### Records shown
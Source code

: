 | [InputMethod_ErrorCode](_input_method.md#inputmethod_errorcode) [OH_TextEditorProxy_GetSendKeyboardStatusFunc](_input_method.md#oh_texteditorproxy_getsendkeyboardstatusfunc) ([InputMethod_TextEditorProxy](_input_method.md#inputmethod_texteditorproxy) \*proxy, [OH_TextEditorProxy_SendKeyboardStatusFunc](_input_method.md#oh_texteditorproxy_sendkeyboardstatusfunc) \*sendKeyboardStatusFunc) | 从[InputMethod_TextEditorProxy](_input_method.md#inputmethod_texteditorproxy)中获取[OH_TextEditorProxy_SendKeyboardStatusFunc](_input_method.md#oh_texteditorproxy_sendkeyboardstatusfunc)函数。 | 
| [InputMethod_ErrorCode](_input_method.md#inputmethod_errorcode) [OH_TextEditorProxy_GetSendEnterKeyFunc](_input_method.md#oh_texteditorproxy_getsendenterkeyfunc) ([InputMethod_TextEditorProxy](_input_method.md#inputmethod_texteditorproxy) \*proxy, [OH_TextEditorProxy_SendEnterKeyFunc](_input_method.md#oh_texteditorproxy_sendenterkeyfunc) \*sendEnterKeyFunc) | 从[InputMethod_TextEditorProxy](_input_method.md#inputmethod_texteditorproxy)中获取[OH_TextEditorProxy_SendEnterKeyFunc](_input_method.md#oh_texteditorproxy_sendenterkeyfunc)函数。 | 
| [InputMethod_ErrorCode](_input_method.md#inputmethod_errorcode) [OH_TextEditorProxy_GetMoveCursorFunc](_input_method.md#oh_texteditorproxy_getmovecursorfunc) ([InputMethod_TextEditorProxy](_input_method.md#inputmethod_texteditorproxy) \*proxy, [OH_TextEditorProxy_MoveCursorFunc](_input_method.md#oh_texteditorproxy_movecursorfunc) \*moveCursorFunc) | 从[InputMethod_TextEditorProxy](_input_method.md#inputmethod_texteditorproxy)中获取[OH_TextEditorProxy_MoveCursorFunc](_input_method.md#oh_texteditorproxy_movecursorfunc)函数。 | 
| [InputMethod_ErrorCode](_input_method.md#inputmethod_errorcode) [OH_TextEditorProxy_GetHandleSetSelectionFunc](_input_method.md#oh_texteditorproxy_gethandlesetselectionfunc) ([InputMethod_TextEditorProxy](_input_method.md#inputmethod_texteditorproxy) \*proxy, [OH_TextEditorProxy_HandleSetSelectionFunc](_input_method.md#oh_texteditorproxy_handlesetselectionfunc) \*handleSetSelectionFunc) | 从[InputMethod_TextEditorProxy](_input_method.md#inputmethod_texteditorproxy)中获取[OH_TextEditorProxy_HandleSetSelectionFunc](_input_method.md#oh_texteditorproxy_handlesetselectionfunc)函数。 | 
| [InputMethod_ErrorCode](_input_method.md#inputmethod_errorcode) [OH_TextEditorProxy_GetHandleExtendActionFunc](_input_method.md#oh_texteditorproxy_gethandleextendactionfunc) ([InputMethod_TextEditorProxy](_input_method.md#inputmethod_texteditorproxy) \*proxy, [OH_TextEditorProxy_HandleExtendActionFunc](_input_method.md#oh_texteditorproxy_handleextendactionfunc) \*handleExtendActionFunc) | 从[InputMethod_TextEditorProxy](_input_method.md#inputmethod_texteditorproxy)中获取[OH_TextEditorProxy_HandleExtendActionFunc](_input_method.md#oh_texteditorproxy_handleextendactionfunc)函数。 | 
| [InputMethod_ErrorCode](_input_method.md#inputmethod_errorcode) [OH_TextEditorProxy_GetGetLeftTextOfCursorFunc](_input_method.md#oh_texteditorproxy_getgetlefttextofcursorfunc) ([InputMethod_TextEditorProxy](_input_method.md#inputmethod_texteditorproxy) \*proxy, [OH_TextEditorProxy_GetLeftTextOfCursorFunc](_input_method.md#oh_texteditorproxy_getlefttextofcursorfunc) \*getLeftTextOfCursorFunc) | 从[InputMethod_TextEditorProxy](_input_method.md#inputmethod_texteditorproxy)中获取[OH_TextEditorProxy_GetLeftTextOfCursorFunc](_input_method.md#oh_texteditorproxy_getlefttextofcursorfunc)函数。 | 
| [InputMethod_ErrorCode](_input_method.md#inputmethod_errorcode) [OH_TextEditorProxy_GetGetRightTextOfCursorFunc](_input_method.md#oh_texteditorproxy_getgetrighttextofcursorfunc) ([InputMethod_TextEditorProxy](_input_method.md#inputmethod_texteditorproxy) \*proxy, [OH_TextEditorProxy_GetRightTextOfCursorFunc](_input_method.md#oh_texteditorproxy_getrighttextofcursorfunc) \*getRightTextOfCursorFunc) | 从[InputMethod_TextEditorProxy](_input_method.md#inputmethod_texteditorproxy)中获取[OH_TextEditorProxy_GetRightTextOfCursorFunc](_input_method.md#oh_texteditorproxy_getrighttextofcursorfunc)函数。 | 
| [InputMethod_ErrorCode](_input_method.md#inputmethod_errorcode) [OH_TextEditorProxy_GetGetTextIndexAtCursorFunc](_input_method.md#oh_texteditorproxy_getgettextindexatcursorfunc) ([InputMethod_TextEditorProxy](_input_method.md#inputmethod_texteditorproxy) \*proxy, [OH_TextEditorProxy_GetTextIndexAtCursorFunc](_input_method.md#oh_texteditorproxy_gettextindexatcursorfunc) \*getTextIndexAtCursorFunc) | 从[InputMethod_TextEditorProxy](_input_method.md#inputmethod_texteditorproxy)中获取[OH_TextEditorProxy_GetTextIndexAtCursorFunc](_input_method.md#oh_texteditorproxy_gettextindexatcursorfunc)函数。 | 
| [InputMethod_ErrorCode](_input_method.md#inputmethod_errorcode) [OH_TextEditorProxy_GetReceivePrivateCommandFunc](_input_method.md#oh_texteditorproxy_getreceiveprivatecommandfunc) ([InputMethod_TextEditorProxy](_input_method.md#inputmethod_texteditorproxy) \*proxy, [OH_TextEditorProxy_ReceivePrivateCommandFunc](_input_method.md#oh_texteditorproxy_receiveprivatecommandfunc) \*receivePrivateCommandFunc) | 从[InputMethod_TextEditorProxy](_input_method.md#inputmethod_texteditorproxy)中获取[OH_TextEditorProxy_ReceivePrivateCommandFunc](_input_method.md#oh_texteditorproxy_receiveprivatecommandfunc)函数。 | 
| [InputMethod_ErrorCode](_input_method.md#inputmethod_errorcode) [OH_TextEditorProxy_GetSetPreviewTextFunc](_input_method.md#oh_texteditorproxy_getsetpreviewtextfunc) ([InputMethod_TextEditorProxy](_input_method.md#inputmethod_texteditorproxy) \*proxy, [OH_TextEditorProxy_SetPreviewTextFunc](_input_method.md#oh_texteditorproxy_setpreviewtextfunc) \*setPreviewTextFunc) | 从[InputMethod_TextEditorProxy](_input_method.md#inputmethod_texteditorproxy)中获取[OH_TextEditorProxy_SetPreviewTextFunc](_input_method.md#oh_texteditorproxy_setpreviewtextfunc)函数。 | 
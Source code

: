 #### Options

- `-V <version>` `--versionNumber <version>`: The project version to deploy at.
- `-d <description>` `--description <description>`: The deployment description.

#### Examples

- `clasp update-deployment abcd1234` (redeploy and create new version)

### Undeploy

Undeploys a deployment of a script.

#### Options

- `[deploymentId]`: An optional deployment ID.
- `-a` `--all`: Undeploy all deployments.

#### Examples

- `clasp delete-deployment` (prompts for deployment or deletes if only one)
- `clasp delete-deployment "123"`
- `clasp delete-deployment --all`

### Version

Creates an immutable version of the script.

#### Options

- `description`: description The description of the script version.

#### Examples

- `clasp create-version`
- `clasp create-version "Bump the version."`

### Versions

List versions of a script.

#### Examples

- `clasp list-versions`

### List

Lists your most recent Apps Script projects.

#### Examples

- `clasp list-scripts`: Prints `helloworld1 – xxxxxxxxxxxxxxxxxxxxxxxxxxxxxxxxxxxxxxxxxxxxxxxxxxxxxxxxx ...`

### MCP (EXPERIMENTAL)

### To do
Your answer must be the line containing "Lists your most recent Apps Script projects." through the last line above, copied exactly, with nothing added.

### Answer box
Lists your most recent Apps Script projects.

#### Examples

- `clasp list-scripts`: Prints `helloworld1 – xxxxxxxxxxxxxxxxxxxxxxxxxxxxxxxxxxxxxxxxxxxxxxxxxxxxxxxxx ...`

### MCP (EXPERIMENTAL)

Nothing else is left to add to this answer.